[aw: voyage plot] well, treat me like the sea

POSTED: Wed Jul 04, 2012 4:16 am

Setting Location Form NPCs
Location: Flanders' Fields coast, CdA
Date: 7 July* (forward-dated)
Weather: Clear, windy, warm
Time: Mid-morning
Optime Jerome, pNPC

See here for information about the trade voyage!

Vasiliy is by me!

It was a beautiful boat.

The dark-furred Russian stood on the shore and gazed out at her with adoring eyes. Though the ocean-crossing vessel that had carried him across the Atlantic dwarfed this ship in size, her construction and repairs were newer, her paint fresher, her sails neater and more tidy. Better than sails, there were oars, too, something Vasiliy sorely wished the ocean-boat had possessed. They might have sped his journey along by some weeks.

It was no use thinking of that particular ship, however, when such a lovely one was before his eyes. He itched to swim out, but he knew the boat was coming: he'd howled for Thomas to bring him over. The dark-furred wolf was now ranked higher than the other male, but Vasi hadn't used any tone of authority in his throaty howl: he was not the sort to lord over others.

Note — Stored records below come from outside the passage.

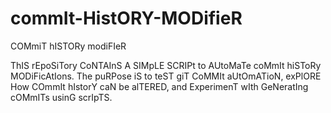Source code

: # commIt-HistORY-MODifieR
COMmiT hISTORy modiFIeR

ThIS rEpoSiTory CoNTAInS A SIMpLE SCRIPt to AUtoMaTe coMmIt hiSToRy MODiFicAtIons. The puRPose iS to teST giT CoMMIt aUtOmATioN, exPlORE How COmmIt hIstorY caN be alTERED, and ExperimenT wIth GeNeratIng cOMmITs usinG scrIpTS.
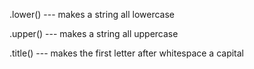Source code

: .lower() --- makes a string all lowercase

.upper() --- makes a string all uppercase

.title() --- makes the first letter after whitespace a capital
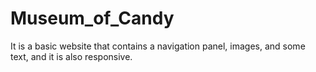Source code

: # Museum_of_Candy
 It is a basic website that contains a navigation panel, images, and some text, and it is also responsive.
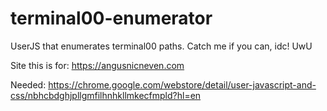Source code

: # terminal00-enumerator
UserJS that enumerates terminal00 paths. Catch me if you can, idc! UwU

Site this is for:
https://angusnicneven.com

Needed:
https://chrome.google.com/webstore/detail/user-javascript-and-css/nbhcbdghjpllgmfilhnhkllmkecfmpld?hl=en
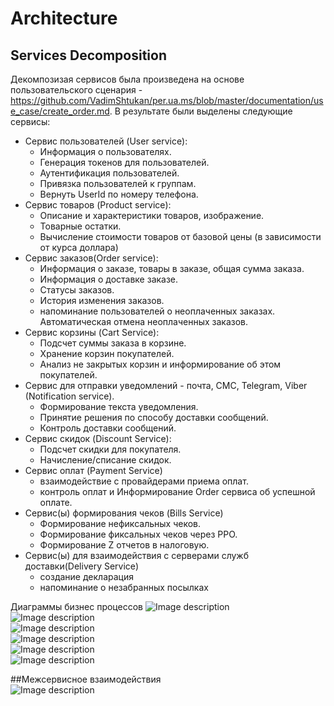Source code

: # Architecture

## Services Decomposition 

Декомпозизая сервисов была произведена на основе пользовательского сценария - https://github.com/VadimShtukan/per.ua.ms/blob/master/documentation/use_case/create_order.md. В результате были выделены следующие сервисы:
- Сервис пользователей (User service):
    - Информация о пользователях.
    - Генерация токенов для пользователей.
    - Аутентификация пользователей.
    - Привязка пользователей к группам.
    - Вернуть UserId по номеру телефона. 
- Сервис товаров (Product service):
    - Описание и характеристики товаров, изображение.
    - Товарные остатки.
    - Вычисление стоимости товаров от базовой цены (в зависимости от курса доллара)
- Сервис заказов(Order service):
    - Информация о заказе, товары в заказе, общая сумма заказа.
    - Информация о доставке заказе.
    - Статусы заказов.
    - История изменения заказов.
    - напоминание пользователей о неоплаченных заказах. Автоматическая отмена неоплаченных заказов. 
- Сервис корзины (Cart Service):
    - Подсчет суммы заказа в корзине.
    - Хранение корзин покупателей.
    - Анализ не закрытых корзин и информирование об этом покупателей.
- Сервис для отправки уведомлений - почта, СМС, Telegram, Viber (Notification service).
    - Формирование текста уведомления.
    - Принятие решения по способу доставки сообщений.
    - Контроль доставки сообщений.
- Сервис скидок (Discount Service):
    - Подсчет скидки для покупателя.
    - Начисление/списание скидок.
- Сервис оплат (Payment Service)
    - взаимодействие с провайдерами приема оплат.
    - контроль оплат и Информирование Order сервиса об успешной оплате.
- Сервис(ы) формирования чеков (Bills Service)
    - Формирование нефиксальных чеков.
    - Формирование фиксальных чеков через РРО.
    - Формирование Z отчетов в налоговую.
- Сервис(ы) для взаимодействия с серверами служб доставки(Delivery Service)
    - создание декларация
    - напоминание о незабранных посылках
    

Диаграммы бизнес процессов
![Image description](https://github.com/VadimShtukan/per.ua.ms/blob/master/documentation/img/create_order_1.png)  
![Image description](https://github.com/VadimShtukan/per.ua.ms/blob/master/documentation/img/create_order_2.png)    
![Image description](https://github.com/VadimShtukan/per.ua.ms/blob/master/documentation/img/create_order_3.png)    
![Image description](https://github.com/VadimShtukan/per.ua.ms/blob/master/documentation/img/create_order_activity_1.png)    
![Image description](https://github.com/VadimShtukan/per.ua.ms/blob/master/documentation/img/order_flow_activity_1_2.png)    
![Image description](https://github.com/VadimShtukan/per.ua.ms/blob/master/documentation/img/order_flow_activity_3.png)

##Межсервисное взаимодействия    
![Image description](https://github.com/VadimShtukan/per.ua.ms/blob/master/documentation/img/services.png)    





 
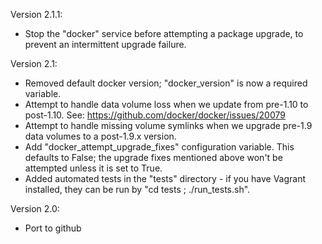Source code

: Version 2.1.1:
 - Stop the "docker" service before attempting a package upgrade, to prevent an intermittent
   upgrade failure.

Version 2.1:
 - Removed default docker version; "docker_version" is now a required variable.
 - Attempt to handle data volume loss when we update from pre-1.10 to post-1.10.
   See: https://github.com/docker/docker/issues/20079
 - Attempt to handle missing volume symlinks when we upgrade pre-1.9 data volumes
   to a post-1.9.x version.
 - Add "docker_attempt_upgrade_fixes" configuration variable. This defaults to False;
   the upgrade fixes mentioned above won't be attempted unless it is set to True.
 - Added automated tests in the "tests" directory - if you have Vagrant installed, they
   can be run by "cd tests ; ./run_tests.sh".

Version 2.0:
  - Port to github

He saw the boat being lowered into the water, and watched as a dark figure scurried down the rope ladder and into the little rowboat.

It would be a few moments before Jerome landed the little boat, so Vasiliy rolled himself a cigarette and smoked on it, contemplating the distant ship and its pale sails. He smiled toothily, the dark tip of his tail wagging back and forth.

POSTED: Wed Jul 04, 2012 12:17 pm

OOC goes here.

It was a bit scary, going on this trip. Dalgina knew she was old enough, and was eager to help the pack. Going north was still a bit frightening. The black female had gathered various papers, along with her art supplies and jewelry. The entire thing had found itself stuffed into a bag rather untidily, pieces of it sticking out and occasionally falling out behind her. Dalgina didn't notice, occupied as she was with what she was heading out for. This was more Keldava's style than her own, but the chance to go out on the water again had her there.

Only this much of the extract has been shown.